What you need to do =>
Which lines below contain the word "Optional"? Copy each one.

Dataset entries =>

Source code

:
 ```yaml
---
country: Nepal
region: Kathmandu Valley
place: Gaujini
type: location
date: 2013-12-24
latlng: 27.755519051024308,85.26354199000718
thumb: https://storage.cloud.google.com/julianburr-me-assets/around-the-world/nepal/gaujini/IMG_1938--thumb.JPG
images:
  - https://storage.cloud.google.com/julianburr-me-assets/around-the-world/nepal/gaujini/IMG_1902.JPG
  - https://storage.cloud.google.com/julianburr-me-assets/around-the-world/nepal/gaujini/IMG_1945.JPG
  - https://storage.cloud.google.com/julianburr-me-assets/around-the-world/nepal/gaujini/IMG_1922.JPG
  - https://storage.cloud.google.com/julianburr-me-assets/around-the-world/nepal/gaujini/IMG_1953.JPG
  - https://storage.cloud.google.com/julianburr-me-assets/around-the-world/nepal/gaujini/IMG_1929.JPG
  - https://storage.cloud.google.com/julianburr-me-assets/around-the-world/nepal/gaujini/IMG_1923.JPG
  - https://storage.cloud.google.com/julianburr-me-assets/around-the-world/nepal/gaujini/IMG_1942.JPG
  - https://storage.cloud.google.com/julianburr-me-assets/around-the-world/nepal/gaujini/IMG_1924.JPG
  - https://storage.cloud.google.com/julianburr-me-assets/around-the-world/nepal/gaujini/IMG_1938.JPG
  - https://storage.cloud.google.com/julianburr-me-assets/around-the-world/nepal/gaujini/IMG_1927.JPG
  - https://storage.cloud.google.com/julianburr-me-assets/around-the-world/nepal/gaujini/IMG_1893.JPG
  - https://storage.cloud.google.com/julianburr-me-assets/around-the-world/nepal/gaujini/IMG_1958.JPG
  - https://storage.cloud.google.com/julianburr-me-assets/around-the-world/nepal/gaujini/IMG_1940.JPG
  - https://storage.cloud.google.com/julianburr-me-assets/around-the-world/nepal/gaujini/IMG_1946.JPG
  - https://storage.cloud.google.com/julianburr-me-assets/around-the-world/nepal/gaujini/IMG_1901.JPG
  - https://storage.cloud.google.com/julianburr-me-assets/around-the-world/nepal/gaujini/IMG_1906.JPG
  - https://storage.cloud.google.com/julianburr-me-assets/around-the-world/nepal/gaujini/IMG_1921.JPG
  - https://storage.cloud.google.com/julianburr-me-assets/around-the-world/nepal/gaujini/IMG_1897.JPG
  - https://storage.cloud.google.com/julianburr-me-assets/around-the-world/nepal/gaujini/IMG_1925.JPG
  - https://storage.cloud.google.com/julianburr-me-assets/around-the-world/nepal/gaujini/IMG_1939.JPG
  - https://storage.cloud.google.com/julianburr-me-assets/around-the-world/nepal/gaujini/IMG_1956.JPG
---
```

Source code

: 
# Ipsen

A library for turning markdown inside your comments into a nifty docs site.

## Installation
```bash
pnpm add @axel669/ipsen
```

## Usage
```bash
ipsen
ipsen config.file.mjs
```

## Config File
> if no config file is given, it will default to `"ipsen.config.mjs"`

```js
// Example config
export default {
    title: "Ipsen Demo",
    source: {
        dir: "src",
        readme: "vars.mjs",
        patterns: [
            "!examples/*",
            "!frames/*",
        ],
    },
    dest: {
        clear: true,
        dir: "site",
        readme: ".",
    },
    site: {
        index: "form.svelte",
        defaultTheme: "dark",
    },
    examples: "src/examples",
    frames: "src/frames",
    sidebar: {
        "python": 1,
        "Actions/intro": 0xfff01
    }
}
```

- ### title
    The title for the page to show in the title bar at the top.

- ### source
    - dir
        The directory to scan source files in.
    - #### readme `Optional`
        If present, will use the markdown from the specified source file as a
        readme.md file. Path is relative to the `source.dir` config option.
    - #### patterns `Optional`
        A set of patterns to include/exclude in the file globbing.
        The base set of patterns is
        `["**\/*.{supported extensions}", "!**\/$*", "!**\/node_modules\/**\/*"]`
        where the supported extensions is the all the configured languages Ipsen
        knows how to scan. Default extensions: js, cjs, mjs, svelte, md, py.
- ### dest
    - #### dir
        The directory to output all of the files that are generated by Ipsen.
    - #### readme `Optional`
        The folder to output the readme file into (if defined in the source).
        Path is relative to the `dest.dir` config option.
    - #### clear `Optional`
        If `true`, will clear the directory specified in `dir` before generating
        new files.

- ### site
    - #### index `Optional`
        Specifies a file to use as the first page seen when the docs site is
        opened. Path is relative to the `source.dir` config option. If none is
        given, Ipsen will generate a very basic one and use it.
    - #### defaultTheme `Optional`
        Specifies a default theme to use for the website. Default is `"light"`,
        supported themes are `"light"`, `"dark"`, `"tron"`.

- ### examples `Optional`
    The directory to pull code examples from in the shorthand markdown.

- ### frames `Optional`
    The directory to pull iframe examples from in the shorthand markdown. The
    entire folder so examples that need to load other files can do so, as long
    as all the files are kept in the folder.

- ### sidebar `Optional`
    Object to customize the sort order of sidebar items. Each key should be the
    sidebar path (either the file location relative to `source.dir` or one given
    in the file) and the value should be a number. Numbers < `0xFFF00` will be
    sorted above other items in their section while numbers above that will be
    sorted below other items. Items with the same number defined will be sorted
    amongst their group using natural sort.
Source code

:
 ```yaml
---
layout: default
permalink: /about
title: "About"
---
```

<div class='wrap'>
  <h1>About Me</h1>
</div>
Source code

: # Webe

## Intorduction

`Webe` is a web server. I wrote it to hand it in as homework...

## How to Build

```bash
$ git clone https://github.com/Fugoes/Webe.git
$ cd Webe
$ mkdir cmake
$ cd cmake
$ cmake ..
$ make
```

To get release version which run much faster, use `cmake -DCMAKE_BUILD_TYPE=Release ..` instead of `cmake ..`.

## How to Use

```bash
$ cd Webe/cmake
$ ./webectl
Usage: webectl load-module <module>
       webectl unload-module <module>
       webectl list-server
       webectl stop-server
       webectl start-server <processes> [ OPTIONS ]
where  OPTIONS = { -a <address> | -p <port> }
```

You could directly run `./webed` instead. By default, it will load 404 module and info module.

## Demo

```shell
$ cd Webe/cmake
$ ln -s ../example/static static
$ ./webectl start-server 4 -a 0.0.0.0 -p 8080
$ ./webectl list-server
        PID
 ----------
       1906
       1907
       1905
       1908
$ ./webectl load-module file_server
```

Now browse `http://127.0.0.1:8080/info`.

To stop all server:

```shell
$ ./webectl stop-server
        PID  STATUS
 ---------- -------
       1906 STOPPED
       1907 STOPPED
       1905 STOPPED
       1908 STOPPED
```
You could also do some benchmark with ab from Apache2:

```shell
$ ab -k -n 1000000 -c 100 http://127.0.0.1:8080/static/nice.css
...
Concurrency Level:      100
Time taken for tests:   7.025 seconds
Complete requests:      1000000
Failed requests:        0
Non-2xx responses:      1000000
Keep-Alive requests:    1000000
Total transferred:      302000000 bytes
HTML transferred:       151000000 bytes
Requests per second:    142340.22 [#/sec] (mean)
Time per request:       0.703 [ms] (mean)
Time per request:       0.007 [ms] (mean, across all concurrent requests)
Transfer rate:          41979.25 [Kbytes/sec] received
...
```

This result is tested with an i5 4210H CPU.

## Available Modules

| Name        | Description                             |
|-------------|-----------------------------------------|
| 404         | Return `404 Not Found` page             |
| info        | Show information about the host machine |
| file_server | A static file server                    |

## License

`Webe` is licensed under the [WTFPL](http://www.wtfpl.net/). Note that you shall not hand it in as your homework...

Solution to this problem =>
    - #### readme `Optional`
    - #### patterns `Optional`
    - #### readme `Optional`
    - #### clear `Optional`
    - #### index `Optional`
    - #### defaultTheme `Optional`
- ### examples `Optional`
- ### frames `Optional`
- ### sidebar `Optional`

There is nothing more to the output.